Режиссерский съезд 1908 обсуждал много существенных вопросов и по целому ряду проблем высказал свое мнение. Мейерхольд участия в этом съезде не принимал. Ио, как говорил нам Н. А. Попов, он, по инициативе Мейерхольда, внес на обсуждение съезда вопрос о праве режиссерской собственности на оригинальную постановку, каковой вопрос и был решен съездом положительно. Обсуждался на съезде и вопрос об амплуа, и «амплуа», в согласии с традициями Художественного театра, в принципе было отвергнуто и предлагалось к сохранению лишь, как гарантии правового положения артиста.
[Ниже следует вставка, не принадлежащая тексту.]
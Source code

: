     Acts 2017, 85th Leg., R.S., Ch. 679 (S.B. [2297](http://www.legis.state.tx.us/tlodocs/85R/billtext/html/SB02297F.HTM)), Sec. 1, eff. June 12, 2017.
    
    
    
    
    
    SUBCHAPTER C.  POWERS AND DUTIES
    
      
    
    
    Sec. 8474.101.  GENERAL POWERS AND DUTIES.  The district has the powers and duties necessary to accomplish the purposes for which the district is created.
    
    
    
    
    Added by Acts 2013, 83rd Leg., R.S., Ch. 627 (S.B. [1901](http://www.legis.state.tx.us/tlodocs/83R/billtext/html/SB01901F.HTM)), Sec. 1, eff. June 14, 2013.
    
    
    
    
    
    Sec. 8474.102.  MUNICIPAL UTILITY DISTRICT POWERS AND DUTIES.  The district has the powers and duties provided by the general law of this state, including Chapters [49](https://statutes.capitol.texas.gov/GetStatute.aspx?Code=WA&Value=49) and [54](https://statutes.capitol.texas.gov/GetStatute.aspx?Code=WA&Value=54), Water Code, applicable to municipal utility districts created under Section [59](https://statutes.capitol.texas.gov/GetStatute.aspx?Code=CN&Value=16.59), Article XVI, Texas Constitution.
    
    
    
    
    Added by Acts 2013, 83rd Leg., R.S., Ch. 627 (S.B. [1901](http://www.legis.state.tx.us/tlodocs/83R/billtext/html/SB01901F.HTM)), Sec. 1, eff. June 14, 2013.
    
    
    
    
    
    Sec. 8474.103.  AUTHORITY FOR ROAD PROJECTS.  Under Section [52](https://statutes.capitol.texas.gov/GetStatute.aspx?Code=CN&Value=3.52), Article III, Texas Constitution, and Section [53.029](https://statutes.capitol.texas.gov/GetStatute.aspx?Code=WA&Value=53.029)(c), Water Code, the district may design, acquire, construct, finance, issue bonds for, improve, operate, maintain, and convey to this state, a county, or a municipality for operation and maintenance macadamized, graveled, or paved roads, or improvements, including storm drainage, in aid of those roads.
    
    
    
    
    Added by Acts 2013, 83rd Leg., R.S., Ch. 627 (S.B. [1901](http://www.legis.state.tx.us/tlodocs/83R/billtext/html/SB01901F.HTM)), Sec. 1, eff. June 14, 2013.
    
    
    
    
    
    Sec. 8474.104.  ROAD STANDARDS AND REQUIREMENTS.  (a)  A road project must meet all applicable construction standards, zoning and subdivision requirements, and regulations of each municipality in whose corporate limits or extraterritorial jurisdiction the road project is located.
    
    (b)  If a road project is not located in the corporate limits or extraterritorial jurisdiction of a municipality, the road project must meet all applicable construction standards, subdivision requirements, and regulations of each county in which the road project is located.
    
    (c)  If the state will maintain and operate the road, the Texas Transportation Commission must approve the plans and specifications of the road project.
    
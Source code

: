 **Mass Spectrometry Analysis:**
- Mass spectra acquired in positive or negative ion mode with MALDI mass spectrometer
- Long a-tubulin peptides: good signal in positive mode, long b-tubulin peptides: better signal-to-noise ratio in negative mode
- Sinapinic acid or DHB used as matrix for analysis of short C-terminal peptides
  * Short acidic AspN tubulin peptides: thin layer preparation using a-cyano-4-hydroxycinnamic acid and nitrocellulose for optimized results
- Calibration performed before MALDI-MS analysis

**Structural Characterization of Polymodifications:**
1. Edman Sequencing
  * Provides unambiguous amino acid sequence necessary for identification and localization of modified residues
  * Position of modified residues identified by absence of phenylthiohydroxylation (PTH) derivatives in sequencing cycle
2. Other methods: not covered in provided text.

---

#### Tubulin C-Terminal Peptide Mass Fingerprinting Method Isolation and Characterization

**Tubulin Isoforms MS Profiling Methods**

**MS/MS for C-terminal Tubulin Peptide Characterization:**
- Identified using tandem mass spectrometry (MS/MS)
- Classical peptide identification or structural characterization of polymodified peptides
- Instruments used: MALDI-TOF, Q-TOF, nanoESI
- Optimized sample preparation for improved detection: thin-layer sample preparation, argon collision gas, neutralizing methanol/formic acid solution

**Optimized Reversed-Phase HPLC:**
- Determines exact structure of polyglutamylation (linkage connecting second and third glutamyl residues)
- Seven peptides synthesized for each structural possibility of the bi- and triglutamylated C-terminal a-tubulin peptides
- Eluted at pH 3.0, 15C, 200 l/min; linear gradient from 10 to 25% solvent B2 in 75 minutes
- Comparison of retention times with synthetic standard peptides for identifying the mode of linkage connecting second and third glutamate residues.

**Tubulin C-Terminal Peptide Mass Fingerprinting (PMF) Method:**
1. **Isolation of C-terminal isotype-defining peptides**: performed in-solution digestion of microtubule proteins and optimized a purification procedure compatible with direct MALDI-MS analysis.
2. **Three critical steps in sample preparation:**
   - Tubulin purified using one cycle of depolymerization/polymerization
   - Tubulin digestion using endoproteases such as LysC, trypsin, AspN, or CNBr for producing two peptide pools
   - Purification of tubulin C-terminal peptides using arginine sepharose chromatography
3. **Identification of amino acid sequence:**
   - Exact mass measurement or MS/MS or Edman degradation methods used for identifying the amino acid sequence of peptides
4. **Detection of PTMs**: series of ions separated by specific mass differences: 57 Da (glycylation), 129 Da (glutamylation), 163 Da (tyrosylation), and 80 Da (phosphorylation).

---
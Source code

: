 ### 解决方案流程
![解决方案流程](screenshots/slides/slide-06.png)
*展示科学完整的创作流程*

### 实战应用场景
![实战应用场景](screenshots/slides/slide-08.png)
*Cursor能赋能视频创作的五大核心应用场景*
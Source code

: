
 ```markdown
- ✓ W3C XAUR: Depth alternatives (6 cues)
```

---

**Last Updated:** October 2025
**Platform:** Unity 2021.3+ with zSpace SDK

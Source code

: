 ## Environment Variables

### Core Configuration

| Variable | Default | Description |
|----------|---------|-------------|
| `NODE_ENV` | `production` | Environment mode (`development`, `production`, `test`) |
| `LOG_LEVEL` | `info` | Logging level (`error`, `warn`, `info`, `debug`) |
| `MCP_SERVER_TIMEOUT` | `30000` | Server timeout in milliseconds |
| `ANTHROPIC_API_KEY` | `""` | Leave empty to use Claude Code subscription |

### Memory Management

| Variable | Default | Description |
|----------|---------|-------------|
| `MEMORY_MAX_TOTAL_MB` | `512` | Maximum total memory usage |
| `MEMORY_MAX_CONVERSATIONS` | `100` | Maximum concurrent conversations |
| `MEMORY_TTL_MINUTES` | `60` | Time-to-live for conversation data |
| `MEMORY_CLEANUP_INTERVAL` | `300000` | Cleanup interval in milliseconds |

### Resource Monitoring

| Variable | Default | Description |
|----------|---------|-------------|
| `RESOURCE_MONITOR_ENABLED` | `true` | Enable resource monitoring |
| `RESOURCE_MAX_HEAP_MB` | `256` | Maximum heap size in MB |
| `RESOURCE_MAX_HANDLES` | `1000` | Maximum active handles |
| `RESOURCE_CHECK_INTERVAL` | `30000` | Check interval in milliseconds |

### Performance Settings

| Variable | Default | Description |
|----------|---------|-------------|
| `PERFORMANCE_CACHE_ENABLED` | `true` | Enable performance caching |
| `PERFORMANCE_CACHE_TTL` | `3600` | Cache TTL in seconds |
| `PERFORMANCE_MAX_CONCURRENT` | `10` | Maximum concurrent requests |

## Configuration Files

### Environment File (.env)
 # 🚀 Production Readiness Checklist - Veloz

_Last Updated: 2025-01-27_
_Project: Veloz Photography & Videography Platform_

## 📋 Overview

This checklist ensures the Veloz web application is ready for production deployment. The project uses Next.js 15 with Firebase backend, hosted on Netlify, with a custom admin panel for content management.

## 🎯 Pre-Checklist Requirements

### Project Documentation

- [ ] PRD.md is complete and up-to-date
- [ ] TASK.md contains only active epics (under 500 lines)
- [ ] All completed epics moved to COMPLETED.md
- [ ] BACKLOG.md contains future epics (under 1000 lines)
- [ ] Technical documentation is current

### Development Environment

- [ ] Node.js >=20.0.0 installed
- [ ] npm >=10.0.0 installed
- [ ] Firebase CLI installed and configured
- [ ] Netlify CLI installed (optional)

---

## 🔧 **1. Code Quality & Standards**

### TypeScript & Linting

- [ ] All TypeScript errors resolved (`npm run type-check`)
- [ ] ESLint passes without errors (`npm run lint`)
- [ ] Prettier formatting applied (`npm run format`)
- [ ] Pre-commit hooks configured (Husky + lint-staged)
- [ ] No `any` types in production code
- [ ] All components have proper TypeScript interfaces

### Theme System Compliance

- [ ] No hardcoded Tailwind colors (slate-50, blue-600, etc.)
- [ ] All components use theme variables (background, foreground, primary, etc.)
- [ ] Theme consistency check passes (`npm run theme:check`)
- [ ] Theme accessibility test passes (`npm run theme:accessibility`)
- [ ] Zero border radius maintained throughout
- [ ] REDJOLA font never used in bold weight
Много споров вызвал вопрос о цензе режиссеров, по которому была принята резолюция, признававшая необходимость для режиссера широкого, общего и специального образования и исполнения обязанности товарища режиссера не менее трех лет. Хотя решение съезда режиссеров не носило обязательного значения, но самый съезд свидетельствовал, что режиссерское искусство в русском театре укрепляется. Особенно было важно демонстративное значение съезда в сторону провинции, где нужно было усилить позицию режиссеров и перед актерами, и перед антрепренерами. И хотя последние и не посещали заседаний съезда, съезд все же не был для предпринимателей приятным. Как никак, но здесь была налицо попытка утвердить и в коммерческом театре начала художественности. Результатом съезда явилось учреждение постоянного бюро режиссеров в Москве, в которое вошло 16 человек с председателем А. П. Ленским и товарищами председателя К. С. Станиславским и В. И. Немировичем-Данченко во главе. Но деятельность этого бюро не оставила заметных следов в театральной культуре России.

Мы подошли теперь к самому концу сезона 1907 – 1908, стараясь показать, как много беспокойного и переломного произошло в эту зиму. Кончилась эпоха новой драмы и завершался первый цикл режиссерских исканий. Уже буря театральной реакции проносилась над театрами. И под его порывами рушились реформы Ленского, трещало здание Художественного театра и сходили на нет новаторские попытки театра Комиссаржевской. После крушения союза Комиссаржевской — Мейерхольд последний, как мы рассказали в начале главы, был принят в труппу Александринского театра. Едва ли это не было счастливой случайностью, всецело зависящей от личных взглядов широко смотревшего на вещи директора императорских театров В. А. Теляковского и заинтересованного творчеством Мейерхольда А. Я. Головина. Но как бы то ни было, эта случайность дала возможность В. Э. Мейерхольду и второй период своей театральной жизни (1908 – 1917) проработать столь же интенсивно, как и первый.

Заключение части
Режиссер условного театра.

Режиссерская деятельность Мейерхольда началась в ту пору, когда передовым театральным течением было мейнингенство в том русском преломлении, какое оно получило в ранних работах К. С. Станиславского и В. И. Немировича-Данченко. Прямолинейность натуралистических тенденций смягчалась лишь влиянием чеховского репертуара, требовавшего при сценической своей передаче создания лирического настроения и раскрытия в игре актера внутренней музыки отношений. Но принципиальное задание быть жизнью в самом простом и непосредственном значении сковывало театр по рукам и ногам и превращало даже самого талантливого режиссера лишь в исправного копииста, если дело шло о современности, и в археолога и реставратора, если трактовалось далекое прошлое.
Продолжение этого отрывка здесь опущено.